### Dataset:
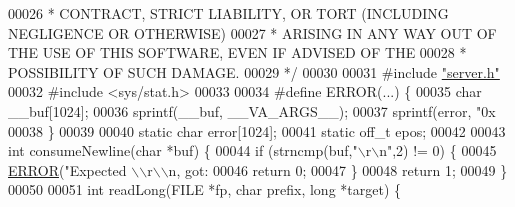 \begin{DoxyCode}
00026 \textcolor{comment}{ * CONTRACT, STRICT LIABILITY, OR TORT (INCLUDING NEGLIGENCE OR OTHERWISE)}
00027 \textcolor{comment}{ * ARISING IN ANY WAY OUT OF THE USE OF THIS SOFTWARE, EVEN IF ADVISED OF THE}
00028 \textcolor{comment}{ * POSSIBILITY OF SUCH DAMAGE.}
00029 \textcolor{comment}{ */}
00030 
00031 \textcolor{preprocessor}{#}\textcolor{preprocessor}{include} \hyperlink{server_8h}{"server.h"}
00032 \textcolor{preprocessor}{#}\textcolor{preprocessor}{include} \textcolor{preprocessor}{<}\textcolor{preprocessor}{sys}\textcolor{preprocessor}{/}\textcolor{preprocessor}{stat}\textcolor{preprocessor}{.}\textcolor{preprocessor}{h}\textcolor{preprocessor}{>}
00033 
00034 \textcolor{preprocessor}{#}\textcolor{preprocessor}{define} \textcolor{preprocessor}{ERROR}\textcolor{preprocessor}{(}\textcolor{preprocessor}{...}\textcolor{preprocessor}{)} \textcolor{preprocessor}{\{}
00035     \textcolor{keywordtype}{char} \textcolor{preprocessor}{\_\_buf}\textcolor{preprocessor}{[}1024\textcolor{preprocessor}{]}\textcolor{preprocessor}{;}
00036     \textcolor{preprocessor}{sprintf}\textcolor{preprocessor}{(}\textcolor{preprocessor}{\_\_buf}\textcolor{preprocessor}{,} \textcolor{preprocessor}{\_\_VA\_ARGS\_\_}\textcolor{preprocessor}{)}\textcolor{preprocessor}{;}
00037     \textcolor{preprocessor}{sprintf}\textcolor{preprocessor}{(}\textcolor{preprocessor}{error}\textcolor{preprocessor}{,} \textcolor{stringliteral}{"0x%
00038 \textcolor{preprocessor}{\}}
00039 
00040 \textcolor{keyword}{static} \textcolor{keywordtype}{char} error[1024];
00041 \textcolor{keyword}{static} off\_t epos;
00042 
00043 \textcolor{keywordtype}{int} consumeNewline(\textcolor{keywordtype}{char} *buf) \{
00044     \textcolor{keywordflow}{if} (strncmp(buf,\textcolor{stringliteral}{"\(\backslash\)r\(\backslash\)n"},2) != 0) \{
00045         \hyperlink{redis-check-aof_8c_a02ce8a968600d004ba60858425c46307}{ERROR}(\textcolor{stringliteral}{"Expected \(\backslash\)\(\backslash\)r\(\backslash\)\(\backslash\)n, got: %
00046         \textcolor{keywordflow}{return} 0;
00047     \}
00048     \textcolor{keywordflow}{return} 1;
00049 \}
00050 
00051 \textcolor{keywordtype}{int} readLong(FILE *fp, \textcolor{keywordtype}{char} prefix, \textcolor{keywordtype}{long} *target) \{
}}
\end{DoxyCode}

### Exercise requirements:
Could you show every line of the listing that holds the string "stringliteral"?

### Reply to the task:
00037     \textcolor{preprocessor}{sprintf}\textcolor{preprocessor}{(}\textcolor{preprocessor}{error}\textcolor{preprocessor}{,} \textcolor{stringliteral}{"0x%
00044     \textcolor{keywordflow}{if} (strncmp(buf,\textcolor{stringliteral}{"\(\backslash\)r\(\backslash\)n"},2) != 0) \{
00045         \hyperlink{redis-check-aof_8c_a02ce8a968600d004ba60858425c46307}{ERROR}(\textcolor{stringliteral}{"Expected \(\backslash\)\(\backslash\)r\(\backslash\)\(\backslash\)n, got: %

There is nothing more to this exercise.